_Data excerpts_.
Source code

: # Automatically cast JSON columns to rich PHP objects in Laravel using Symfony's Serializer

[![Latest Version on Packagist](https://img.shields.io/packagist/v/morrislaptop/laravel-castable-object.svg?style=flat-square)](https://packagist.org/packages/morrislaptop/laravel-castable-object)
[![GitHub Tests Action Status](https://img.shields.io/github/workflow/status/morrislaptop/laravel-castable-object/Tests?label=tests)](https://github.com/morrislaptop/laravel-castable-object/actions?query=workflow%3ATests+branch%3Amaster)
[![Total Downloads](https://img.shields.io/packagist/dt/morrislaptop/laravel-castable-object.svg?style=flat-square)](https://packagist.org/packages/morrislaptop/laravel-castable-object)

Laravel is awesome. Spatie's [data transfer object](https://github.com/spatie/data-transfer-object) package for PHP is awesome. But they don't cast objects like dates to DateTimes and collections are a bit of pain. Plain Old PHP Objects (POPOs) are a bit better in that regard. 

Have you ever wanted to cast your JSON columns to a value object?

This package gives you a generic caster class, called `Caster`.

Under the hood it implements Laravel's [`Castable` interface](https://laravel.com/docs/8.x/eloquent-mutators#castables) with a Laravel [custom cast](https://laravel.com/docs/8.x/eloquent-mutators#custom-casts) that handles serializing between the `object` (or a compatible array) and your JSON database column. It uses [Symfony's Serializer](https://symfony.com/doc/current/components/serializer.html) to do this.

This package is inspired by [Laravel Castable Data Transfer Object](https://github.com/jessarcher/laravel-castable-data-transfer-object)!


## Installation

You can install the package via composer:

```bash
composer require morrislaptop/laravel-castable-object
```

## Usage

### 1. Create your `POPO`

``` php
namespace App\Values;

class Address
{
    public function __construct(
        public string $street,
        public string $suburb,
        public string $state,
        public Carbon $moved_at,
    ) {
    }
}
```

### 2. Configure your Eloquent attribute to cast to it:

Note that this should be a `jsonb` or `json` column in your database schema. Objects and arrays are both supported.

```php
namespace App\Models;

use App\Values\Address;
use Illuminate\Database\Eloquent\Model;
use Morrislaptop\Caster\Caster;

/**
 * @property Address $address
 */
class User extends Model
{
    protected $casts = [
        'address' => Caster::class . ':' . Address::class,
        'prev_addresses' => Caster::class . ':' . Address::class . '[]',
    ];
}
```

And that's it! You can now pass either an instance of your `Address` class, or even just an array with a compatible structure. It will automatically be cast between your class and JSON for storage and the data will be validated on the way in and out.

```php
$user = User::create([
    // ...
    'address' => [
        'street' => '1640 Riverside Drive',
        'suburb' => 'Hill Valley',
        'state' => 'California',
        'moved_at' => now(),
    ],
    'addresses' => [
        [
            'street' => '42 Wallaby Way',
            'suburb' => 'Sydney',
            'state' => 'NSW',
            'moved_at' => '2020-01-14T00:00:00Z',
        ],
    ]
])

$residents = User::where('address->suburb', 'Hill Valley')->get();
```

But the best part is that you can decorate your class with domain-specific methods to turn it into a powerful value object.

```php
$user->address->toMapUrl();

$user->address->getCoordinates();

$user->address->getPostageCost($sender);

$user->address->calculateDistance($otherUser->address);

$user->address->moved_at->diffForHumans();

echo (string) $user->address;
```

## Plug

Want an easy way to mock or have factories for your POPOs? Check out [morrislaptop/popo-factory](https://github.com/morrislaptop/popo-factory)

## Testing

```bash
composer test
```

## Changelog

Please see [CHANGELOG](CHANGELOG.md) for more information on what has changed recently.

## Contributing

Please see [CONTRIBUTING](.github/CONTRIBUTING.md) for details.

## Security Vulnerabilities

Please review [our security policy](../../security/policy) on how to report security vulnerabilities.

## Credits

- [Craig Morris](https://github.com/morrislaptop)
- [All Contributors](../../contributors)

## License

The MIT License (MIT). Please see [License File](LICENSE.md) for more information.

_PROBLEM_. Every word in the records must appear in your copy exactly as it does above.

_REPLY_.
Source code

: # Automatically cast JSON columns to rich PHP objects in Laravel using Symfony's Serializer

[![Latest Version on Packagist](https://img.shields.io/packagist/v/morrislaptop/laravel-castable-object.svg?style=flat-square)](https://packagist.org/packages/morrislaptop/laravel-castable-object)
[![GitHub Tests Action Status](https://img.shields.io/github/workflow/status/morrislaptop/laravel-castable-object/Tests?label=tests)](https://github.com/morrislaptop/laravel-castable-object/actions?query=workflow%3ATests+branch%3Amaster)
[![Total Downloads](https://img.shields.io/packagist/dt/morrislaptop/laravel-castable-object.svg?style=flat-square)](https://packagist.org/packages/morrislaptop/laravel-castable-object)

Laravel is awesome. Spatie's [data transfer object](https://github.com/spatie/data-transfer-object) package for PHP is awesome. But they don't cast objects like dates to DateTimes and collections are a bit of pain. Plain Old PHP Objects (POPOs) are a bit better in that regard. 

Have you ever wanted to cast your JSON columns to a value object?

This package gives you a generic caster class, called `Caster`.

Under the hood it implements Laravel's [`Castable` interface](https://laravel.com/docs/8.x/eloquent-mutators#castables) with a Laravel [custom cast](https://laravel.com/docs/8.x/eloquent-mutators#custom-casts) that handles serializing between the `object` (or a compatible array) and your JSON database column. It uses [Symfony's Serializer](https://symfony.com/doc/current/components/serializer.html) to do this.

This package is inspired by [Laravel Castable Data Transfer Object](https://github.com/jessarcher/laravel-castable-data-transfer-object)!


## Installation

You can install the package via composer:

```bash
composer require morrislaptop/laravel-castable-object
```

## Usage

### 1. Create your `POPO`

``` php
namespace App\Values;

class Address
{
    public function __construct(
        public string $street,
        public string $suburb,
        public string $state,
        public Carbon $moved_at,
    ) {
    }
}
```

### 2. Configure your Eloquent attribute to cast to it:

Note that this should be a `jsonb` or `json` column in your database schema. Objects and arrays are both supported.

```php
namespace App\Models;

use App\Values\Address;
use Illuminate\Database\Eloquent\Model;
use Morrislaptop\Caster\Caster;

/**
 * @property Address $address
 */
class User extends Model
{
    protected $casts = [
        'address' => Caster::class . ':' . Address::class,
        'prev_addresses' => Caster::class . ':' . Address::class . '[]',
    ];
}
```

And that's it! You can now pass either an instance of your `Address` class, or even just an array with a compatible structure. It will automatically be cast between your class and JSON for storage and the data will be validated on the way in and out.

```php
$user = User::create([
    // ...
    'address' => [
        'street' => '1640 Riverside Drive',
        'suburb' => 'Hill Valley',
        'state' => 'California',
        'moved_at' => now(),
    ],
    'addresses' => [
        [
            'street' => '42 Wallaby Way',
            'suburb' => 'Sydney',
            'state' => 'NSW',
            'moved_at' => '2020-01-14T00:00:00Z',
        ],
    ]
])

$residents = User::where('address->suburb', 'Hill Valley')->get();
```

But the best part is that you can decorate your class with domain-specific methods to turn it into a powerful value object.

```php
$user->address->toMapUrl();

$user->address->getCoordinates();

$user->address->getPostageCost($sender);

$user->address->calculateDistance($otherUser->address);

$user->address->moved_at->diffForHumans();

echo (string) $user->address;
```

## Plug

Want an easy way to mock or have factories for your POPOs? Check out [morrislaptop/popo-factory](https://github.com/morrislaptop/popo-factory)

## Testing

```bash
composer test
```

## Changelog

Please see [CHANGELOG](CHANGELOG.md) for more information on what has changed recently.

## Contributing

Please see [CONTRIBUTING](.github/CONTRIBUTING.md) for details.

## Security Vulnerabilities

Please review [our security policy](../../security/policy) on how to report security vulnerabilities.

## Credits

- [Craig Morris](https://github.com/morrislaptop)
- [All Contributors](../../contributors)

## License

The MIT License (MIT). Please see [License File](LICENSE.md) for more information.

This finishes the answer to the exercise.